Luckily, there's more than one way to cook a salmon. So I developed a method for those nights when you want a little crunch.
Now, I know from experience that cooking fish can feel hard. It can even feel scary. It took making many sub-par salmon dinners with limp or torn skins over the years (and reading some helpful advice from our friends at Serious Eats) before I mastered perfectly-cooked fillets. But now I know that crunchy skin and tender, luscious fish is all about following a method.
Here's how to cook crispy-skin salmon in five simple steps:
1. Pick Out the Salmon Fillets
You want about 6 ounces of skin-on salmon per person. You can buy pre-portioned slices or a larger piece, but if you do the latter you'll want to slice the fish into individual portions before you begin. You'll probably buy boneless fillets, but even these often have a few stragglers, so check each piece: Take a fillet and drape it, skin-side down, over one hand.
Use the other hand to run a finger along the faults in the flesh, feeling for pin bones. (You'll notice them right away—it'll feel like a pin sticking out of the flesh.) If you find any, use fish tweezers, needle-nosed pliers, or even just regular old tweezers to gently but firmly pull each pin bone out, being sure to pull along the same plane that the bone is on so you don't tear the delicate flesh.
2. Dry The Fish
Pat paper towels over all sides of each piece of fish. You want your salmon as dry as possible—the dryer your fish, the better and easier it'll cook.

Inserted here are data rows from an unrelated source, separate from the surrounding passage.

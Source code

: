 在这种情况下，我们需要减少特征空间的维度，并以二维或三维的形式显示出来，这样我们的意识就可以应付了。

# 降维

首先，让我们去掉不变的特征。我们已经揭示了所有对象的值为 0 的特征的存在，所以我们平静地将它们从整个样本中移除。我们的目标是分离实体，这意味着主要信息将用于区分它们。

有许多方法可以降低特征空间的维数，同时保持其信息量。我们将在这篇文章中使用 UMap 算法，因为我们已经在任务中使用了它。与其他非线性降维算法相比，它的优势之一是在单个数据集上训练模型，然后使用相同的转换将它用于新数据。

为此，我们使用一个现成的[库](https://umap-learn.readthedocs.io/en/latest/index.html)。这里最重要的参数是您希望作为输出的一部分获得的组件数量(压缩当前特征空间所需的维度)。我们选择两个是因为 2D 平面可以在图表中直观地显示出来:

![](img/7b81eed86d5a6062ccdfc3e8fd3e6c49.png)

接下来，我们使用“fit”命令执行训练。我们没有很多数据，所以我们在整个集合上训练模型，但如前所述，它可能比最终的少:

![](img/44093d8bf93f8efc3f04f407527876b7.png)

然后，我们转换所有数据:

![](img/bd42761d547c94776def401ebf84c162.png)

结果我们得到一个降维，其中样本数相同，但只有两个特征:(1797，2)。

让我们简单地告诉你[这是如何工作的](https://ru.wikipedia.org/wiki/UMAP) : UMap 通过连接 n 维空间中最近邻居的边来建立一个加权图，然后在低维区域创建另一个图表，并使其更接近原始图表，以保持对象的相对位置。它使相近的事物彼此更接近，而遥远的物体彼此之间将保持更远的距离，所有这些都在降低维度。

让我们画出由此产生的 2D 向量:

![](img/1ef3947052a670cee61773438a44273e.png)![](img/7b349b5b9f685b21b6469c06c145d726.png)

3. Press the Salmon Down Into The Pan
Grab a skillet (any kind of skillet is fine, as long as it comfortably holds two fillets), swirl in some neutral oil such as grapeseed or canola, and set the pan over medium-high heat. While the skillet heats, generously season each piece of salmon with salt and pepper, and make sure you have a flexible metal fish spatula handy. When the oil is shimmering, lay one fillet of salmon skin-side down into the pan and immediately do two things: Press the fillet against the skillet with your fish spatula, and turn the heat down to medium-low.
Pressing on the fish helps keep the skin in contact with the pan to ensure an evenly-crisped surface. (Salmon skin shrinks as it cooks, and if you don't press it into the skillet, it can curl out of shape.) Don't move your fillet around in the pan, but do move the spatula around the fish to ensure it gets pressed against the skillet evenly. You need to push the fillet against the skillet for the first couple minutes of cooking, but after the initial push, you can add your next fillet (if you're cooking more than one) and start pushing them alternately.
4. Render Patiently
It takes longer than you might think to render the fat out of salmon skin until it's nice and crispy. Resist the temptation to turn up the heat and speed up the process: you need to keep your skillet over medium-low heat to avoid over-cooking. After about six minutes, during which time you should keep pushing the salmon down into the skillet periodically, use the spatula to peek at the skin.
You're looking for nicely browned, nicely crisped skin, and flesh that has become mostly opaque everywhere except for on the very top of the fillet. Depending on the thickness of your fillet, this should take 7 to 9 minutes.
5. Flip Just For a Moment, Then Serve
Once the skin is crispy, use your fish spatula to flip the salmon and "kiss" the top of the fillet with the skillet—just long enough to finish cooking it, which should only be about a minute. If you're nervous about the fish being fully cooked, insert an instant-read thermometer into the middle of the fillet: you want it to reach 120°F for medium-rare, which is how I like it. (If you like it more well-done, cook until it reaches 130°F.)
Serve immediately, perhaps with a salad, maybe with some lemon, maybe even with a simple pan sauce—but always, always skin-side up. Now that you know how to cook crispy-skin salmon, impress your guests with a restaurant-quality meal at home!